_What is expected:_
Could you filter the material and copy every line where the word "value" occurs?

↓

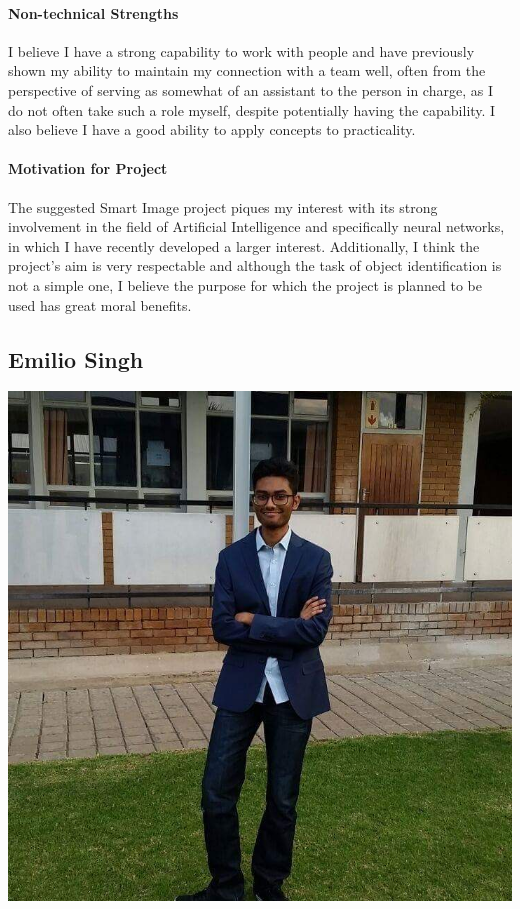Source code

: \documentclass[12pt]{article}
\begin{document}
\paragraph{Non-technical Strengths}
I believe I have a strong capability to work with people and have previously shown my ability to maintain my connection with a team well, often from the perspective of serving as somewhat of an assistant to the person in charge, as I do not often take such a role myself, despite potentially having the capability. 
\newline I also believe I have a good ability to apply concepts to practicality.
\paragraph{Motivation for Project}
The suggested Smart Image project piques my interest with its strong involvement in the field of Artificial Intelligence and specifically neural networks, in which I have recently developed a larger interest. Additionally, I think the project's aim is very respectable and although the task of object identification is not a simple one, I believe the purpose for which the project is planned to be used has great moral benefits.

\subsection{Emilio Singh}
\includegraphics[scale=0.2]{Emilio}
\end{document}
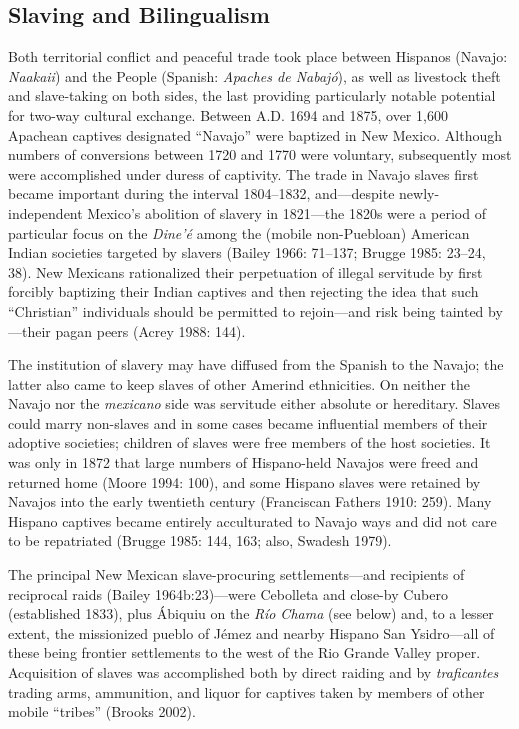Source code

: \subsection{Slaving and Bilingualism}
Both territorial conflict and peaceful trade took place between Hispanos (Navajo: \textit{Naakaii}) and the People (Spanish: \textit{Apaches de Nabajó}), as well as livestock theft and slave-taking on both sides, the last providing particularly notable potential for two-way cultural exchange.  Between A.D. 1694 and 1875, over 1,600 Apachean captives designated “Navajo” were baptized in New Mexico.  Although numbers of conversions between 1720 and 1770 were voluntary, subsequently most were accomplished under duress of captivity.  The trade in Navajo slaves first became important during the interval 1804–1832, and—despite newly-independent Mexico’s abolition of slavery in 1821—the 1820s were a period of particular focus on the \textit{Dine’é} among the (mobile non-Puebloan) American Indian societies targeted by slavers (Bailey 1966: 71–137; Brugge 1985: 23–24, 38).  New Mexicans rationalized their perpetuation of illegal servitude by first forcibly baptizing their Indian captives and then rejecting the idea that such “Christian” individuals should be permitted to rejoin—and risk being tainted by—their pagan peers (Acrey 1988: 144).

The institution of slavery may have diffused from the Spanish to the Navajo; the latter also came to keep slaves of other Amerind ethnicities.  On neither the Navajo nor the \textit{mexicano }side was servitude either absolute or hereditary.  Slaves could marry non-slaves and in some cases became influential members of their adoptive societies; children of slaves were free members of the host societies.  It was only in 1872 that large numbers of Hispano-held Navajos were freed and returned home (Moore 1994: 100), and some Hispano slaves were retained by Navajos into the early twentieth century (Franciscan Fathers 1910: 259).  Many Hispano captives became entirely acculturated to Navajo ways and did not care to be repatriated (Brugge 1985: 144, 163; also, Swadesh 1979).

The principal New Mexican slave-procuring settlements—and recipients of reciprocal raids (Bailey 1964b:23)—were Cebolleta and close-by Cubero (established 1833), plus Ábiquiu on the \textit{Río Chama} (see below) and, to a lesser extent, the missionized pueblo of Jémez and nearby Hispano San Ysidro—all of these being frontier settlements to the west of the Rio Grande Valley proper.  Acquisition of slaves was accomplished both by direct raiding and by \textit{traficantes} trading arms, ammunition, and liquor for captives taken by members of other mobile “tribes” (Brooks 2002).

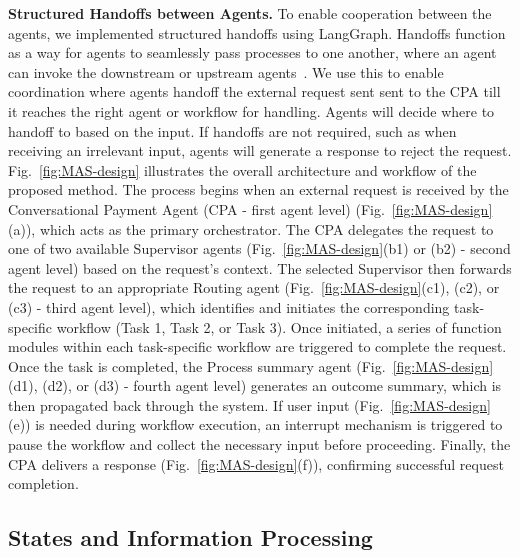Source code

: \documentclass[runningheads]{llncs}
\begin{document}
\noindent\textbf{Structured Handoffs between Agents.}
To enable cooperation between the agents, we implemented structured handoffs using LangGraph. Handoffs function as a way for agents to seamlessly pass processes to one another, where an agent can invoke the downstream or upstream agents~\cite{langchain2024langgraph}. We use this to enable coordination where agents handoff the external request sent sent to the CPA till it reaches the right agent or workflow for handling. Agents will decide where to handoff to based on the input. If handoffs are not required, such as when receiving an irrelevant input, agents will generate a response to reject the request.\\

Fig.~\ref{fig:MAS-design} illustrates the overall architecture and workflow of the proposed method. The process begins when an external request is received by the Conversational Payment Agent (CPA - first agent level) (Fig.~\ref{fig:MAS-design}(a)), which acts as the primary orchestrator. 
The CPA delegates the request to one of two available Supervisor agents (Fig.~\ref{fig:MAS-design}(b1) or (b2) - second agent level) based on the request's context. 
The selected Supervisor then forwards the request to an appropriate Routing agent (Fig.~\ref{fig:MAS-design}(c1), (c2), or (c3) - third agent level), which identifies and initiates the corresponding task-specific workflow (Task 1, Task 2, or Task 3). 
Once initiated, a series of function modules within each task-specific workflow are triggered to complete the request.
Once the task is completed, the Process summary agent (Fig.~\ref{fig:MAS-design}(d1), (d2), or (d3) - fourth agent level) generates an outcome summary, which is then propagated back through the system. 
If user input (Fig.~\ref{fig:MAS-design}(e)) is needed during workflow execution, an interrupt mechanism is triggered to pause the workflow and collect the necessary input before proceeding. 
Finally, the CPA delivers a response (Fig.~\ref{fig:MAS-design}(f)), confirming successful request completion. 

\subsection{States and Information Processing}
\end{document}
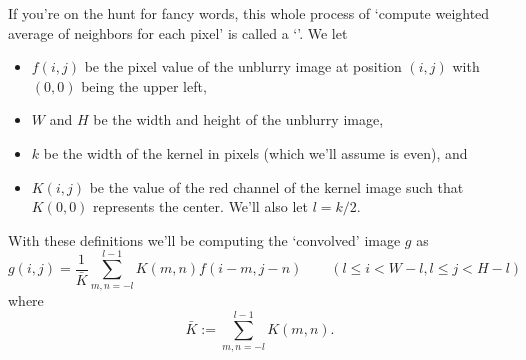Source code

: \documentclass[11pt]{article}
\begin{document}
If you're on the hunt for fancy words, this whole process of `compute
weighted average of neighbors for each pixel' is called a
`'.
We let
\begin{itemize}
  \item $f(i,j)$ be the pixel value of the unblurry image at position $(i,j)$ with $(0,0)$
    being the upper left,
  \item $W$ and $H$ be the width and height of the unblurry image,
  \item $k$ be the width of the kernel in pixels (which
    we'll assume is even), and
  \item $K(i,j)$ be the value of the red channel of the
    kernel image such that $K(0,0)$ represents the center.
    We'll also let $l=k/2$.
\end{itemize}
With these definitions we'll be computing the `convolved' image $g$ as
\[
  g(i,j)=\frac{1}{\bar K} \sum_{m,n=-l}^{l-1} K(m,n)f(i-m,j-n)
  \qquad
  (l\le i <W-l,l\le j<H-l)
\]
where
\[
  \bar K:=\sum_{m,n=-l}^{l-1} K(m,n).
\]
\end{document}
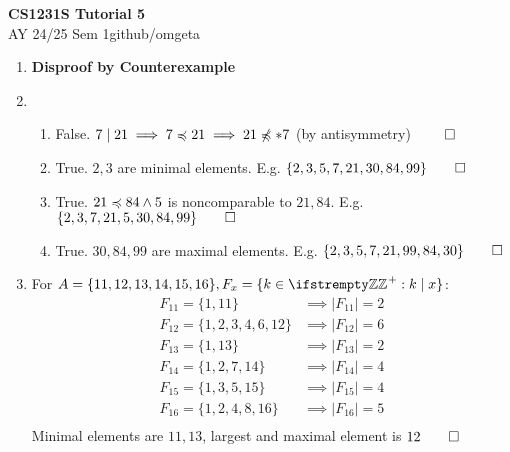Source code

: \documentclass[12pt, a4paper]{article}
\newcommand{\mytitle}{CS1231S Tutorial 5}
\newcommand{\myauthor}{github/omgeta}
\newcommand{\mydate}{AY 24/25 Sem 1}
\begin{document}
\raggedright
\footnotesize
\begin{center}
{\normalsize{\textbf{\mytitle}}} \\
{\footnotesize{\mydate\hspace{2pt}\textemdash\hspace{2pt}\myauthor}}
\end{center}
\begin{enumerate}[Q\arabic*.]
  \item \textbf{Disproof by Counterexample}

  \item 
    \begin{enumerate}[(\alph*)]
      \item False. $7\mid 21 \implies 7 \preccurlyeq 21 \implies 21 \not\preccurlyeq* 7$ (by antisymmetry) $\qed$
      \item True. $2, 3$ are minimal elements. E.g. $\{2, 3, 5, 7, 21, 30, 84, 99\} \qed$
      \item True. $21 \preccurlyeq 84 \land 5$ is noncomparable to $21, 84$. E.g. $\{2, 3, 7, 21, 5, 30, 84, 99\} \qed$
      \item True. $30, 84, 99$ are maximal elements. E.g. $\{2, 3, 5, 7, 21, 99, 84, 30\} \qed$
    \end{enumerate}

  \item For $A = \{11,12,13,14,15,16\}, F_x = \{k\in\ZZ^+: k\mid x\}$:
    \begin{align*}
      F_{11} = \{1, 11\} &\implies |F_{11}| = 2\\
      F_{12} = \{1, 2, 3, 4, 6, 12\} &\implies |F_{12}| = 6\\
      F_{13} = \{1, 13\} &\implies |F_{13}| = 2\\
      F_{14} = \{1, 2, 7, 14\} &\implies |F_{14}| = 4\\
      F_{15} = \{1, 3, 5, 15\} &\implies |F_{15}| = 4\\
      F_{16} = \{1, 2, 4, 8, 16\} &\implies |F_{16}| = 5\\
    \end{align*}
    Minimal elements are $11, 13$, largest and maximal element is $12 \qed$


\end{enumerate}
\end{document}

↑

_Task answer:_
  \item $f(i,j)$ be the pixel value of the unblurry image at position $(i,j)$ with $(0,0)$
  \item $K(i,j)$ be the value of the red channel of the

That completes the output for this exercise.